Coincidiendo con el medio milenario de la primera circunnavegación del globo, la de Magallanes y Elcano, Fahmi Alqhai –resumo en su nombre todo el equipo de Accademia del Piacere– ideó, conjuntamente con el coreógrafo Antonio Ruz, un espectáculo que trataba de plasmar todo aquello, indagando en las raíces del flamenco y las influencias de la música transoceánica y popular en el barroco europeo. La mala suerte hizo que aquel nefasto 2020 quedara marcado por otro fenómeno más propio del pasado que del presente, lo que afectó fatalmente a su difusión. Ayer, por fin, en la temporada en que Accademia del Piacere es residente del Auditorio Nacional, llegó a Madrid.
A estas alturas, nadie duda de que la Accademia reúne a un grupo de músicos de contrastada solvencia en todos los sentidos. Tampoco que Alqhai, su director, que lleva en su alma el mestizaje cultural, suele transitar y explorar las vías del mestizaje en la música. Y que le gusta asumir riesgos. Y arriesgada es la propuesta de un espectáculo que quiere ahondar en las raíces negras del flamenco. “Partiremos de las fuentes musicales históricas llegadas hasta hoy”, escribe en su apretada y acertada síntesis de presentación Juan Ramón Lara. Y así, musicalmente, salta del siglo XVI al presente, incorporando obras de Flecha, Murcia, Montsalvatge, Camacaro… y populares, que lo popular es importantísimo en todo esto. Con frecuencia, en arreglo del propio Alqhai. Visualmente, la danza -flamenca y contemporánea, pero, sobre todo, flamenca- pasa a un primer y dominante primer plano.
¿Se logra, finalmente, aclarar aquello de las raíces? Sinceramente, no lo sé. Ahora bien, purismos y conceptos aparte, lo que vimos y oímos anoche en el Auditorio –paradójicamente, con una escenografía muy sobria, esquemática a más no poder, la escena casi desnuda– fue una auténtica locura, una explosión de buena música y buena danza espléndidamente ejecutadas, una trepidante sucesión de ritmos y melodías, un fascinante maridaje de timbres y estilos.
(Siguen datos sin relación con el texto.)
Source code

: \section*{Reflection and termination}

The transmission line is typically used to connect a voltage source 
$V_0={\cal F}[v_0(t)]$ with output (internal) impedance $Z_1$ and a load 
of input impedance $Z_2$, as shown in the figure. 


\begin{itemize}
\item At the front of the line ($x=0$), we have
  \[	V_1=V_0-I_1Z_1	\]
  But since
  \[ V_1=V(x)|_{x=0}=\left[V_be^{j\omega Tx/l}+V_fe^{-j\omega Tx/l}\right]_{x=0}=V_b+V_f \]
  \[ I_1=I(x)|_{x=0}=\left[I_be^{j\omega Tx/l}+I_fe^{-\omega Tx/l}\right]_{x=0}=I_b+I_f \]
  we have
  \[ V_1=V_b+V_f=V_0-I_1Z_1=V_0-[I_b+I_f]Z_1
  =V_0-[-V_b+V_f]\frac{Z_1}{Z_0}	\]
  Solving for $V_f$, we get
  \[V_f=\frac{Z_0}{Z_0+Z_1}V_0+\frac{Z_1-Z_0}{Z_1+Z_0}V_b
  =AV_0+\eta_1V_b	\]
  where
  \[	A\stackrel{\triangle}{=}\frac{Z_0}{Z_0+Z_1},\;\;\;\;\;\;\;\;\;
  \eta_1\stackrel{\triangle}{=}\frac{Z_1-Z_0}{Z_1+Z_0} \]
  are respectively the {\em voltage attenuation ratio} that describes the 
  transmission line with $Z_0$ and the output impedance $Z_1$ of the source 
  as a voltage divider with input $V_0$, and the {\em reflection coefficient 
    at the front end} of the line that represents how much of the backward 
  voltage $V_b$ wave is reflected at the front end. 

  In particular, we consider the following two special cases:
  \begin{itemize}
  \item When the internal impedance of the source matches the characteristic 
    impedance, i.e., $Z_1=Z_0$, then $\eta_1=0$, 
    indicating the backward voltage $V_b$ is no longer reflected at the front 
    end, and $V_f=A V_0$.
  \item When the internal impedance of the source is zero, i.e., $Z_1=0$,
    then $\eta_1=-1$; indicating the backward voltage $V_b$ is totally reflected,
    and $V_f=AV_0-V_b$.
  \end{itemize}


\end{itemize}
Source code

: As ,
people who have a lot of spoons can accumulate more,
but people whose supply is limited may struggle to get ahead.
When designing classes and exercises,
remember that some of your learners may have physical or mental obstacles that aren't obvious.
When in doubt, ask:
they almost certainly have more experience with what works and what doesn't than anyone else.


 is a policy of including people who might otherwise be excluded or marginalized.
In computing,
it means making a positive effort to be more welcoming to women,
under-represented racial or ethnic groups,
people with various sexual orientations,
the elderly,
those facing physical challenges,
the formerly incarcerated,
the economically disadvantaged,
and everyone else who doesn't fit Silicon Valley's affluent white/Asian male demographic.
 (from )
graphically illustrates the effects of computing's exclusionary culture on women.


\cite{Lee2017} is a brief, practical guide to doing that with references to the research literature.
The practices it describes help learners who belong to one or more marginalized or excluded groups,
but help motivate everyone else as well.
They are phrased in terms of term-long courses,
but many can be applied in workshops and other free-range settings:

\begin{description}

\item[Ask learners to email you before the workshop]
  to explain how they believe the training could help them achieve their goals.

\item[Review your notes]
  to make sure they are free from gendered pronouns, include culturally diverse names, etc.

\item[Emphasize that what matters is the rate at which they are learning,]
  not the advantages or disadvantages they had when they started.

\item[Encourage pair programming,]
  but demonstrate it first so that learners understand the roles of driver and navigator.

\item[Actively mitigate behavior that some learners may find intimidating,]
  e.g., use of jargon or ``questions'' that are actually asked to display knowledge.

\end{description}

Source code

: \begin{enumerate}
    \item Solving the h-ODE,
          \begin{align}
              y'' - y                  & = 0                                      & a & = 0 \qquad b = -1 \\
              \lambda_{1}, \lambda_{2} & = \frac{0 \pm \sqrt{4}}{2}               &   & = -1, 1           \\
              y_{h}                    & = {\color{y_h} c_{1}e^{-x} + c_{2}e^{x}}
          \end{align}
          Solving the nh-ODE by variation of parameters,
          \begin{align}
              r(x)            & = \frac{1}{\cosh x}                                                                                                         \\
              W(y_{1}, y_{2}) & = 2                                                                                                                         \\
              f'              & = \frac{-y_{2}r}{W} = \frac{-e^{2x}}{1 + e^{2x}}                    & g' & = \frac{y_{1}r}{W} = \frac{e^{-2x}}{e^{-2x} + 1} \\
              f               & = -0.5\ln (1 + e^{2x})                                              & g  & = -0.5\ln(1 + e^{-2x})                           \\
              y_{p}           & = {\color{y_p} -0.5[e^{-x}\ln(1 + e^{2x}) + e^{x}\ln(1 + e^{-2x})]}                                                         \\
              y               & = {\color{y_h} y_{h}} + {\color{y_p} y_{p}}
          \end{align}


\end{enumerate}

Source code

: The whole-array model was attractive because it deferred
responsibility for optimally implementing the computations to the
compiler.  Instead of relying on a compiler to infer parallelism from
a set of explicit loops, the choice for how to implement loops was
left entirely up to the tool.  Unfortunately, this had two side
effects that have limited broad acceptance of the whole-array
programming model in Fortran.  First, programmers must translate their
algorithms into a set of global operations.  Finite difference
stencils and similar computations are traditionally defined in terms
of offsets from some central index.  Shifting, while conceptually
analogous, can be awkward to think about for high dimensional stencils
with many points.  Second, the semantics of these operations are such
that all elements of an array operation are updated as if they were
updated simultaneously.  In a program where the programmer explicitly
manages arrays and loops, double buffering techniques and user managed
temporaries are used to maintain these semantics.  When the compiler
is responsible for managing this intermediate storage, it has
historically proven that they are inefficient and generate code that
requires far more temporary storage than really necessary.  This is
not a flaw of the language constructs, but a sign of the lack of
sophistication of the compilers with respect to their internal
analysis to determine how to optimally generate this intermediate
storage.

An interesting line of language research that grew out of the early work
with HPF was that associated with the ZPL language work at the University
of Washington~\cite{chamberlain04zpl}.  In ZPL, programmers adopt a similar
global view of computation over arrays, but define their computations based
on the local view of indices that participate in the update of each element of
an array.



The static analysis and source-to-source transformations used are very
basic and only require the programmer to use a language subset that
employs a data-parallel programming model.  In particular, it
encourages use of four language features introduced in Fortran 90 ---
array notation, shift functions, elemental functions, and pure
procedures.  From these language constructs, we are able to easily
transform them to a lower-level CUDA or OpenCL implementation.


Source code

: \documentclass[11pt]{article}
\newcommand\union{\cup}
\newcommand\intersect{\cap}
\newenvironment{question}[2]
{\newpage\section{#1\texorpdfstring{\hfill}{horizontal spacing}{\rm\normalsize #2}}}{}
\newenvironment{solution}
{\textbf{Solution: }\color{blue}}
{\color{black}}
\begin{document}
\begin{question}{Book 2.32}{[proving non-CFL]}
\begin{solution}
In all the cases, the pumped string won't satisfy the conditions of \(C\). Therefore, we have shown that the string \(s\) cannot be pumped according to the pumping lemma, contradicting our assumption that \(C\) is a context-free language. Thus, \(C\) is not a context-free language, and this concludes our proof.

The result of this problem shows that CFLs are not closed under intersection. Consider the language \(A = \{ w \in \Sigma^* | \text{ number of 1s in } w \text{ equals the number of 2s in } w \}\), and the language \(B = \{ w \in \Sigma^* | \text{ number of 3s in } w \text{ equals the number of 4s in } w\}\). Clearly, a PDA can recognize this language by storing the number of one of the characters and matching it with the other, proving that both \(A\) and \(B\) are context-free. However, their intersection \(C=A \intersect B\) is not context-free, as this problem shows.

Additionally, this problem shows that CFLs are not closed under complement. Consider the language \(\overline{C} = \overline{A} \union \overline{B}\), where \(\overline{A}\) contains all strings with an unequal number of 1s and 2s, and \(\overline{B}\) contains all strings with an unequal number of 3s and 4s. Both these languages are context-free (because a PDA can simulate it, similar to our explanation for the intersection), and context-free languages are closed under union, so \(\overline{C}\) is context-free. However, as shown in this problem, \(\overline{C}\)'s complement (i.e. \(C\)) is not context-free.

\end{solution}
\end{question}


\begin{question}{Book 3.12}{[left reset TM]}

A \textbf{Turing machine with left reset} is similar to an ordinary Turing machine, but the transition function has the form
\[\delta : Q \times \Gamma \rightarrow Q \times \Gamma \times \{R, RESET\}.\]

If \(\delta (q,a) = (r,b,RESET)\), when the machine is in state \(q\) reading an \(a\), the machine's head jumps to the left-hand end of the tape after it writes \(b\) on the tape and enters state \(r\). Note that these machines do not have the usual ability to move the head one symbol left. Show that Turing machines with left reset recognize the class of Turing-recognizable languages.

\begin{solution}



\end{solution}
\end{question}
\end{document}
La indiana amulatada chacona (Cervantes), precedida de las negrinas de Flecha, era seguida por los fandangos de Santiago de Murcia y las jácaras y bulerías creadas por los propios intérpretes, la Canción de cuna para un negrito de Montsalvage era seguida por la música anónima peruana del siglo XVIII. Y el espectador, inevitablemente, se sintió atrapado y arrastrado desde el primer e inquietante taconazo en la semipenumbra de Patricia Guerrero y la inmediata respuesta del pie descalzo de Ellavled Alcano hasta la festiva interpretación colectiva de la Tonada el Congo con que concluyó.
La cristalina voz de Nuria Rial se acompasaba con el canto desgarrado de Alba Carmona, el melancólico timbre de las violas de gamba (Alqhai y Rose) se convertía en telón de fondo de una guitarra flamenca (soberbio Dani de Morón) enfrentada, por otra parte, con la guitarra barroca (Blanch), mientras la percusión (Diassera) puntuaba y acentuaba el discurso musical. Y al frente, de forma relevante, estuvieron unas inmensas bailarina y bailaora, las citadas Ellavled Alcano y Patricia Guerrero –justificadísimo Premio Nacional de Danza– que, literalmente, se vaciaron en el escenario, firmando una actuación inolvidable. Cuando los once músicos más el coreógrafo Antonio Ruz bailaban repitiendo machaconamente los equívocos versos finales de la tonada del códice Martínez Compañón –“el palo de la jeringa, derecho, derecho va a su lugar”– hacía mucho tiempo que la magia había saltado del escenario al público y todos estaban –estábamos– cantando y bailando con ellos.